Exercise details → Count every line below that holds "DESC". The answer is the number alone.

Extracted records →
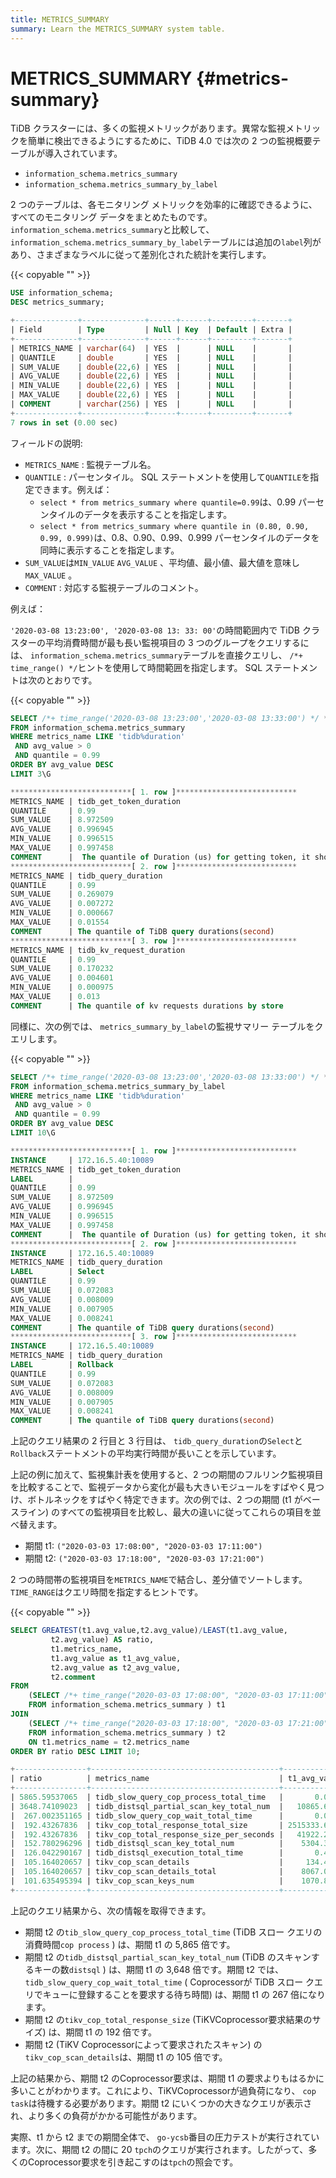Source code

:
 ```yaml
---
title: METRICS_SUMMARY
summary: Learn the METRICS_SUMMARY system table.
---
```


# METRICS_SUMMARY {#metrics-summary}

TiDB クラスターには、多くの監視メトリックがあります。異常な監視メトリックを簡単に検出できるようにするために、TiDB 4.0 では次の 2 つの監視概要テーブルが導入されています。

-   `information_schema.metrics_summary`
-   `information_schema.metrics_summary_by_label`

2 つのテーブルは、各モニタリング メトリックを効率的に確認できるように、すべてのモニタリング データをまとめたものです。 `information_schema.metrics_summary`と比較して、 `information_schema.metrics_summary_by_label`テーブルには追加の`label`列があり、さまざまなラベルに従って差別化された統計を実行します。

{{< copyable "" >}}

```sql
USE information_schema;
DESC metrics_summary;
```

```sql
+--------------+--------------+------+------+---------+-------+
| Field        | Type         | Null | Key  | Default | Extra |
+--------------+--------------+------+------+---------+-------+
| METRICS_NAME | varchar(64)  | YES  |      | NULL    |       |
| QUANTILE     | double       | YES  |      | NULL    |       |
| SUM_VALUE    | double(22,6) | YES  |      | NULL    |       |
| AVG_VALUE    | double(22,6) | YES  |      | NULL    |       |
| MIN_VALUE    | double(22,6) | YES  |      | NULL    |       |
| MAX_VALUE    | double(22,6) | YES  |      | NULL    |       |
| COMMENT      | varchar(256) | YES  |      | NULL    |       |
+--------------+--------------+------+------+---------+-------+
7 rows in set (0.00 sec)
```

フィールドの説明:

-   `METRICS_NAME` : 監視テーブル名。
-   `QUANTILE` : パーセンタイル。 SQL ステートメントを使用して`QUANTILE`を指定できます。例えば：
    -   `select * from metrics_summary where quantile=0.99`は、0.99 パーセンタイルのデータを表示することを指定します。
    -   `select * from metrics_summary where quantile in (0.80, 0.90, 0.99, 0.999)`は、0.8、0.90、0.99、0.999 パーセンタイルのデータを同時に表示することを指定します。
-   `SUM_VALUE`は`MIN_VALUE` `AVG_VALUE` 、平均値、最小値、最大値を意味し`MAX_VALUE` 。
-   `COMMENT` : 対応する監視テーブルのコメント。

例えば：

`'2020-03-08 13:23:00', '2020-03-08 13: 33: 00'`の時間範囲内で TiDB クラスターの平均消費時間が最も長い監視項目の 3 つのグループをクエリするには、 `information_schema.metrics_summary`テーブルを直接クエリし、 `/*+ time_range() */`ヒントを使用して時間範囲を指定します。 SQL ステートメントは次のとおりです。

{{< copyable "" >}}

```sql
SELECT /*+ time_range('2020-03-08 13:23:00','2020-03-08 13:33:00') */ *
FROM information_schema.metrics_summary
WHERE metrics_name LIKE 'tidb%duration'
 AND avg_value > 0
 AND quantile = 0.99
ORDER BY avg_value DESC
LIMIT 3\G
```

```sql
***************************[ 1. row ]***************************
METRICS_NAME | tidb_get_token_duration
QUANTILE     | 0.99
SUM_VALUE    | 8.972509
AVG_VALUE    | 0.996945
MIN_VALUE    | 0.996515
MAX_VALUE    | 0.997458
COMMENT      |  The quantile of Duration (us) for getting token, it should be small until concurrency limit is reached(second)
***************************[ 2. row ]***************************
METRICS_NAME | tidb_query_duration
QUANTILE     | 0.99
SUM_VALUE    | 0.269079
AVG_VALUE    | 0.007272
MIN_VALUE    | 0.000667
MAX_VALUE    | 0.01554
COMMENT      | The quantile of TiDB query durations(second)
***************************[ 3. row ]***************************
METRICS_NAME | tidb_kv_request_duration
QUANTILE     | 0.99
SUM_VALUE    | 0.170232
AVG_VALUE    | 0.004601
MIN_VALUE    | 0.000975
MAX_VALUE    | 0.013
COMMENT      | The quantile of kv requests durations by store
```

同様に、次の例では、 `metrics_summary_by_label`の監視サマリー テーブルをクエリします。

{{< copyable "" >}}

```sql
SELECT /*+ time_range('2020-03-08 13:23:00','2020-03-08 13:33:00') */ *
FROM information_schema.metrics_summary_by_label
WHERE metrics_name LIKE 'tidb%duration'
 AND avg_value > 0
 AND quantile = 0.99
ORDER BY avg_value DESC
LIMIT 10\G
```

```sql
***************************[ 1. row ]***************************
INSTANCE     | 172.16.5.40:10089
METRICS_NAME | tidb_get_token_duration
LABEL        |
QUANTILE     | 0.99
SUM_VALUE    | 8.972509
AVG_VALUE    | 0.996945
MIN_VALUE    | 0.996515
MAX_VALUE    | 0.997458
COMMENT      |  The quantile of Duration (us) for getting token, it should be small until concurrency limit is reached(second)
***************************[ 2. row ]***************************
INSTANCE     | 172.16.5.40:10089
METRICS_NAME | tidb_query_duration
LABEL        | Select
QUANTILE     | 0.99
SUM_VALUE    | 0.072083
AVG_VALUE    | 0.008009
MIN_VALUE    | 0.007905
MAX_VALUE    | 0.008241
COMMENT      | The quantile of TiDB query durations(second)
***************************[ 3. row ]***************************
INSTANCE     | 172.16.5.40:10089
METRICS_NAME | tidb_query_duration
LABEL        | Rollback
QUANTILE     | 0.99
SUM_VALUE    | 0.072083
AVG_VALUE    | 0.008009
MIN_VALUE    | 0.007905
MAX_VALUE    | 0.008241
COMMENT      | The quantile of TiDB query durations(second)
```

上記のクエリ結果の 2 行目と 3 行目は、 `tidb_query_duration`の`Select`と`Rollback`ステートメントの平均実行時間が長いことを示しています。

上記の例に加えて、監視集計表を使用すると、2 つの期間のフルリンク監視項目を比較することで、監視データから変化が最も大きいモジュールをすばやく見つけ、ボトルネックをすばやく特定できます。次の例では、2 つの期間 (t1 がベースライン) のすべての監視項目を比較し、最大の違いに従ってこれらの項目を並べ替えます。

-   期間 t1: `("2020-03-03 17:08:00", "2020-03-03 17:11:00")`
-   期間 t2: `("2020-03-03 17:18:00", "2020-03-03 17:21:00")`

2 つの時間帯の監視項目を`METRICS_NAME`で結合し、差分値でソートします。 `TIME_RANGE`はクエリ時間を指定するヒントです。

{{< copyable "" >}}

```sql
SELECT GREATEST(t1.avg_value,t2.avg_value)/LEAST(t1.avg_value,
         t2.avg_value) AS ratio,
         t1.metrics_name,
         t1.avg_value as t1_avg_value,
         t2.avg_value as t2_avg_value,
         t2.comment
FROM
    (SELECT /*+ time_range("2020-03-03 17:08:00", "2020-03-03 17:11:00")*/ *
    FROM information_schema.metrics_summary ) t1
JOIN
    (SELECT /*+ time_range("2020-03-03 17:18:00", "2020-03-03 17:21:00")*/ *
    FROM information_schema.metrics_summary ) t2
    ON t1.metrics_name = t2.metrics_name
ORDER BY ratio DESC LIMIT 10;
```

```sql
+----------------+------------------------------------------+----------------+------------------+---------------------------------------------------------------------------------------------+
| ratio          | metrics_name                             | t1_avg_value   | t2_avg_value     | comment                                                                                     |
+----------------+------------------------------------------+----------------+------------------+---------------------------------------------------------------------------------------------+
| 5865.59537065  | tidb_slow_query_cop_process_total_time   |       0.016333 |        95.804724 | The total time of TiDB slow query statistics with slow query total cop process time(second) |
| 3648.74109023  | tidb_distsql_partial_scan_key_total_num  |   10865.666667 |  39646004.4394   | The total num of distsql partial scan key numbers                                           |
|  267.002351165 | tidb_slow_query_cop_wait_total_time      |       0.003333 |         0.890008 | The total time of TiDB slow query statistics with slow query total cop wait time(second)    |
|  192.43267836  | tikv_cop_total_response_total_size       | 2515333.66667  | 484032394.445    |                                                                                             |
|  192.43267836  | tikv_cop_total_response_size_per_seconds |   41922.227778 |   8067206.57408  |                                                                                             |
|  152.780296296 | tidb_distsql_scan_key_total_num          |    5304.333333 |    810397.618317 | The total num of distsql scan numbers                                                       |
|  126.042290167 | tidb_distsql_execution_total_time        |       0.421622 |        53.142143 | The total time of distsql execution(second)                                                 |
|  105.164020657 | tikv_cop_scan_details                    |     134.450733 |     14139.379665 |                                                                                             |
|  105.164020657 | tikv_cop_scan_details_total              |    8067.043981 |    848362.77991  |                                                                                             |
|  101.635495394 | tikv_cop_scan_keys_num                   |    1070.875    |    108838.91113  |                                                                                             |
+----------------+------------------------------------------+----------------+------------------+---------------------------------------------------------------------------------------------+
```

上記のクエリ結果から、次の情報を取得できます。

-   期間 t2 の`tib_slow_query_cop_process_total_time` (TiDB スロー クエリの消費時間`cop process` ) は、期間 t1 の 5,865 倍です。
-   期間 t2 の`tidb_distsql_partial_scan_key_total_num` (TiDB のスキャンするキーの数`distsql` ) は、期間 t1 の 3,648 倍です。期間 t2 では、 `tidb_slow_query_cop_wait_total_time` ( Coprocessorが TiDB スロー クエリでキューに登録することを要求する待ち時間) は、期間 t1 の 267 倍になります。
-   期間 t2 の`tikv_cop_total_response_size` (TiKVCoprocessor要求結果のサイズ) は、期間 t1 の 192 倍です。
-   期間 t2 (TiKV Coprocessorによって要求されたスキャン) の`tikv_cop_scan_details`は、期間 t1 の 105 倍です。

上記の結果から、期間 t2 のCoprocessor要求は、期間 t1 の要求よりもはるかに多いことがわかります。これにより、TiKVCoprocessorが過負荷になり、 `cop task`は待機する必要があります。期間 t2 にいくつかの大きなクエリが表示され、より多くの負荷がかかる可能性があります。

実際、t1 から t2 までの期間全体で、 `go-ycsb`番目の圧力テストが実行されています。次に、期間 t2 の間に 20 `tpch`のクエリが実行されます。したがって、多くのCoprocessor要求を引き起こすのは`tpch`の照会です。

Answer for the task → 4